What’s happened this week in the realms of film, series, gaming, comics and pop culture events? You’ll find the standout stories and trailer reveals below.


Lifestyle

Set for 1– 4 May, Comic Con Cape Town 2025 is officially less than 50 days away. With the countdown under way, two more international guests have been added to the event’s line-up.

The first is comics industry veteran, Adam Kubert, son of Will Eisner Comic Book Hall of Fame inductee Joe Kubert. Not only is Adam famous for his work on Marvel books like Wolverine, but, along with his brother Andy, he’s an instructor at the comic art-centred The Kubert School, which was founded by their father. Andy will be at CCCT on all four days.

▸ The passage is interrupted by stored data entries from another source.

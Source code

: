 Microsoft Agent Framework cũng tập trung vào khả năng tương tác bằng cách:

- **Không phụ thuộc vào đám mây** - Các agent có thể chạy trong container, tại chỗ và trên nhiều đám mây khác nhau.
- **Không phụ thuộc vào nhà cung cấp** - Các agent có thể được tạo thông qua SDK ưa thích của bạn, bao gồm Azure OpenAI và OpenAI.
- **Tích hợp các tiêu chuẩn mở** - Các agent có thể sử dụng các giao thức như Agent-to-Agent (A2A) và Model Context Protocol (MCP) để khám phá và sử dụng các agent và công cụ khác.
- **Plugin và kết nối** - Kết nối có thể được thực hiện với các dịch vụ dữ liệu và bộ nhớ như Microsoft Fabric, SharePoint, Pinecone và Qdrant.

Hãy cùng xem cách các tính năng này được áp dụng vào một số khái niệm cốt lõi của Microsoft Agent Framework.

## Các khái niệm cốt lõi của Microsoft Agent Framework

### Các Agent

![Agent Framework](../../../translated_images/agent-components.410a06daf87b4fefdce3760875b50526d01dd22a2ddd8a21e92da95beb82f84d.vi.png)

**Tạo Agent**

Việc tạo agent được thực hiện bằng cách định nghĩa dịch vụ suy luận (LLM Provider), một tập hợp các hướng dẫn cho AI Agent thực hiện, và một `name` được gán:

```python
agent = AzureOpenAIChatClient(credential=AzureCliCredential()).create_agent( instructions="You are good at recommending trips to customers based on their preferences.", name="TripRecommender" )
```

On the cosplay front, Sweden’s Mayo Cosplay can be engaged with on all four days of CCCT 2025 as well. With over 15 years’ experience in cosplay, and several notable appearances as both a cosplay competitor and judge, she will be on hand to select South Africa’s next representatives for the World Cosplay Summit, and first ever participation in ECG.


Series

Black Mirror is back, baby. Well, almost. You have until 10 April to wait for the next six stories in the dystopian science fiction anthology series, which is returning to Netflix.

Look out for familiar faces, including Awkwafina, Peter Capaldi, Emma Corrin, Paul Giamatti, Rashida Jones, The Penguin’s Cristin Milioti, Chris O’Dowd and Issa Rae.

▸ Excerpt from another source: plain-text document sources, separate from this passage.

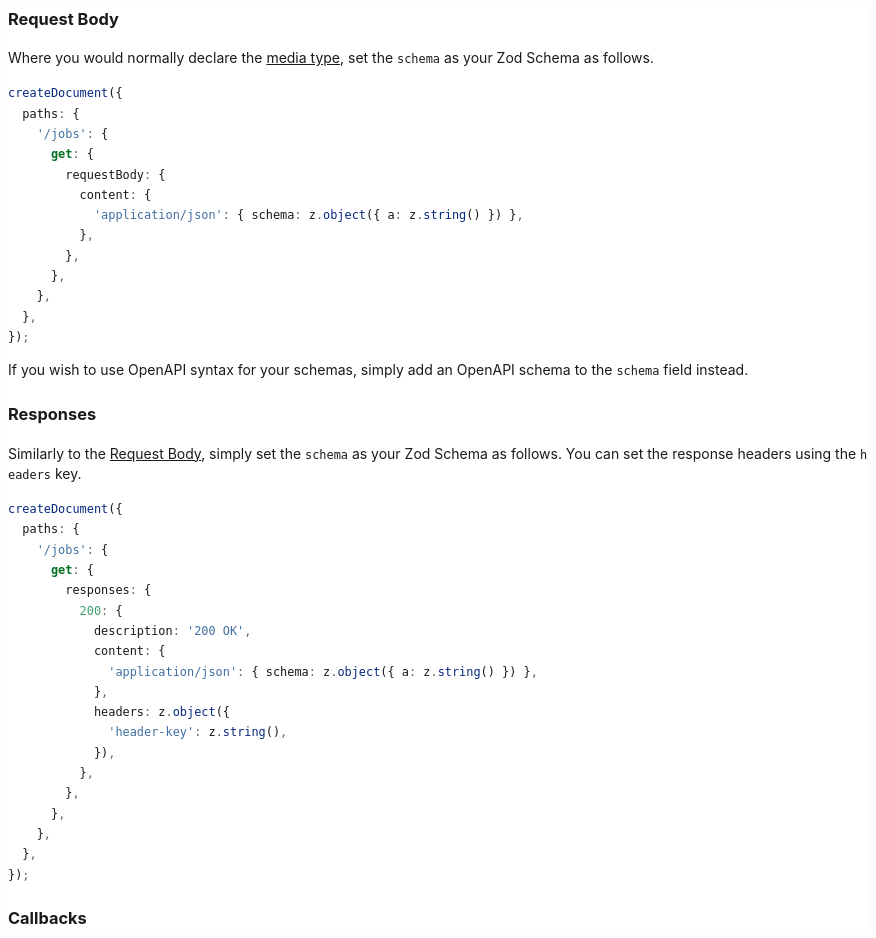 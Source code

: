 ### Request Body

Where you would normally declare the [media type](https://swagger.io/docs/specification/media-types/), set the `schema` as your Zod Schema as follows.

```typescript
createDocument({
  paths: {
    '/jobs': {
      get: {
        requestBody: {
          content: {
            'application/json': { schema: z.object({ a: z.string() }) },
          },
        },
      },
    },
  },
});
```

If you wish to use OpenAPI syntax for your schemas, simply add an OpenAPI schema to the `schema` field instead.

### Responses

Similarly to the [Request Body](#request-body), simply set the `schema` as your Zod Schema as follows. You can set the response headers using the `headers` key.

```typescript
createDocument({
  paths: {
    '/jobs': {
      get: {
        responses: {
          200: {
            description: '200 OK',
            content: {
              'application/json': { schema: z.object({ a: z.string() }) },
            },
            headers: z.object({
              'header-key': z.string(),
            }),
          },
        },
      },
    },
  },
});
```

### Callbacks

Some notable things about this next Black Mirror run, which is once more penned by creator Charlie Brooker: there’s going to be a sequel episode to the fourth season’s Star Trek-esque “USS Callister” installment, and Will Poulter is reprising his Bandersnatch role.


Film

We honestly have live-action Disney adaptation fatigue at this point. That said, the cartoon-to-live-action remake of Lilo & Stitch looks incredibly entertaining, probably thanks to the fact it can feed off its source material’s chaos energy. If you don’t know the story of Lilo & Stitch, it’s a tale of messy found family as a lonely little Hawaiian girl (Maia Kealoha) befriends a fugitive alien on the run. Also starring Sydney Elizebeth Agudong, Billy Magnussen, Tia Carrere, Hannah Waddingham, Chris Sanders, with Courtney B. Vance, and Zach Galifianakis.

The movie is out 23 May.


Even if you don’t like Motorsport, it has a tradition of making for cracking big screen entertainment. Think of Rush, and Ford v Ferrari in recent years. Now Top Gun: Maverick’s Joseph Kosinski is behind the camera for Formula 1 (AKA F1), which sees Brad Pitt’s “greatest that never was”, Sonny Hayes, pulled out of his racer-for-hire life by a former teammate (Javier Bardem) in a last-bid attempt to save his F1 team. Hayes’s job is to deliver the cool-headed experience that the team’s hotshot rookie Joshua Pearce (Damson Idris) is missing, but that means overcoming his own demons.

F1 has been shot for IMAX and hits cinemas worldwide starting 25 June this year.


One tiny piece of movie casting news: Stranger Things and Fear Street star Sadie Sink is the first new announcement for Spider-Man 4. She’ll be joining a returning Tom Holland for a Spidey tale that promises to be very different from its three predecessors, especially after the conclusion of No Way Home cleared the board for the franchise narratively.


Gaming

The biggest gaming story of the week? PowerWash Simulator 2 is coming. One of the most popular relaxing games of recent times, where you literally clean up a filthy town and its surrounds, is getting a follow-up later this year, also from makers FuturLab.

The campaign mode will continue straight on from the ending of the original PowerWash Simulator, with more kooky Muckingham mysteries to unravel. Meanwhile, new features include a customisable home base between missions, more powerful cleaning options, shared campaign progress for online multiplay, and the introduction of split-screen couch co-op.

PowerWash Simulator 2 is coming 2025 to PC (Steam, Epic Games Store), Xbox Series X|S and PlayStation 5. No word yet if it will be available through subscription gaming services PS Plus or Game Pass, but that seems unnecessary given the franchise’s success at this point.


Okay, okay, one more big gaming story. The Silent Hill resurgence continues after the critical and commercial success of Bloober Team’s Silent Hill 2 remake last year.

Now we have an all-new full-length Silent Hill experience on the horizon. Set in 1960s Japan, Silent Hill f centres on school girl Shimizu Hinako, whose rural town of Ebisugaoka is consumed by a sudden fog, transforming it into a nightmare populated with deadly, disturbing beings. Struggling with fear and the threat of madness, Hinako must navigate the twisted paths of Ebisugaoka, solving complex puzzles and confronting grotesque monsters to survive.

Konami’s psychological horror tale is being made by Taiwan-headquartered NeoBards Entertainment. As yet it doesn’t have a release date, but the game will be coming to PlayStation 5, Xbox Series X|S, and PC through Steam and the Epic Games Store.